● **WHAT IS REQUIRED**
Repeat the records. Match each character exactly.

[Saved entries]
*** Begin section ***
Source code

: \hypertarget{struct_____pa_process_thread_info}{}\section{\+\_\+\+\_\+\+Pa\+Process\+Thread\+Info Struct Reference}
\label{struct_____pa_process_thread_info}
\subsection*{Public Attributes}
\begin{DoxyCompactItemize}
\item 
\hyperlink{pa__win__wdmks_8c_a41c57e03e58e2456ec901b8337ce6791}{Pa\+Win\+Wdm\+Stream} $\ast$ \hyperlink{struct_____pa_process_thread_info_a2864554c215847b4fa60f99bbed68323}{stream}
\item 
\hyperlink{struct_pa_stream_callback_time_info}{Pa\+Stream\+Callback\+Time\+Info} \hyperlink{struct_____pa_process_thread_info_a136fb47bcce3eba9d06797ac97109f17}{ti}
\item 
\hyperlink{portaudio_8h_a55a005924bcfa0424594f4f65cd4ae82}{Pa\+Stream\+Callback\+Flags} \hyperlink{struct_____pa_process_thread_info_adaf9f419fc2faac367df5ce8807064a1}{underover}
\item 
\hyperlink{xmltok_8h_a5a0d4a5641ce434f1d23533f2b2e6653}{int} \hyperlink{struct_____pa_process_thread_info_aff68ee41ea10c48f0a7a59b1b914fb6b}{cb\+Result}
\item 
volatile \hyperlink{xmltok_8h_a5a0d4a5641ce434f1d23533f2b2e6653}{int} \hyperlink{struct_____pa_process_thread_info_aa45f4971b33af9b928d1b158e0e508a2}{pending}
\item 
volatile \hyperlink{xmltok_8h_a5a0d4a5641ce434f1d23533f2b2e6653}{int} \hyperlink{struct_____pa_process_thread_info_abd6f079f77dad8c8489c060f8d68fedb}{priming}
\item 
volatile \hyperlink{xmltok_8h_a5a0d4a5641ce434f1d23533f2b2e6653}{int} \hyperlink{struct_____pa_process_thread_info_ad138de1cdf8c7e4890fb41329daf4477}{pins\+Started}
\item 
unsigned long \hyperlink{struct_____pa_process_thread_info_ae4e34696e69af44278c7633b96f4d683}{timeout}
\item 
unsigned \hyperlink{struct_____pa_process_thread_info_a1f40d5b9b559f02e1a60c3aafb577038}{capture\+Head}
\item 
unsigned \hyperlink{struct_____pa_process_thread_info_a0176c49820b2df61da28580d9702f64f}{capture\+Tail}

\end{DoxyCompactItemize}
*** End section ***
● **REPLY TO THE TASK**
Source code

: \hypertarget{struct_____pa_process_thread_info}{}\section{\+\_\+\+\_\+\+Pa\+Process\+Thread\+Info Struct Reference}
\label{struct_____pa_process_thread_info}
\subsection*{Public Attributes}
\begin{DoxyCompactItemize}
\item 
\hyperlink{pa__win__wdmks_8c_a41c57e03e58e2456ec901b8337ce6791}{Pa\+Win\+Wdm\+Stream} $\ast$ \hyperlink{struct_____pa_process_thread_info_a2864554c215847b4fa60f99bbed68323}{stream}
\item 
\hyperlink{struct_pa_stream_callback_time_info}{Pa\+Stream\+Callback\+Time\+Info} \hyperlink{struct_____pa_process_thread_info_a136fb47bcce3eba9d06797ac97109f17}{ti}
\item 
\hyperlink{portaudio_8h_a55a005924bcfa0424594f4f65cd4ae82}{Pa\+Stream\+Callback\+Flags} \hyperlink{struct_____pa_process_thread_info_adaf9f419fc2faac367df5ce8807064a1}{underover}
\item 
\hyperlink{xmltok_8h_a5a0d4a5641ce434f1d23533f2b2e6653}{int} \hyperlink{struct_____pa_process_thread_info_aff68ee41ea10c48f0a7a59b1b914fb6b}{cb\+Result}
\item 
volatile \hyperlink{xmltok_8h_a5a0d4a5641ce434f1d23533f2b2e6653}{int} \hyperlink{struct_____pa_process_thread_info_aa45f4971b33af9b928d1b158e0e508a2}{pending}
\item 
volatile \hyperlink{xmltok_8h_a5a0d4a5641ce434f1d23533f2b2e6653}{int} \hyperlink{struct_____pa_process_thread_info_abd6f079f77dad8c8489c060f8d68fedb}{priming}
\item 
volatile \hyperlink{xmltok_8h_a5a0d4a5641ce434f1d23533f2b2e6653}{int} \hyperlink{struct_____pa_process_thread_info_ad138de1cdf8c7e4890fb41329daf4477}{pins\+Started}
\item 
unsigned long \hyperlink{struct_____pa_process_thread_info_ae4e34696e69af44278c7633b96f4d683}{timeout}
\item 
unsigned \hyperlink{struct_____pa_process_thread_info_a1f40d5b9b559f02e1a60c3aafb577038}{capture\+Head}
\item 
unsigned \hyperlink{struct_____pa_process_thread_info_a0176c49820b2df61da28580d9702f64f}{capture\+Tail}

\end{DoxyCompactItemize}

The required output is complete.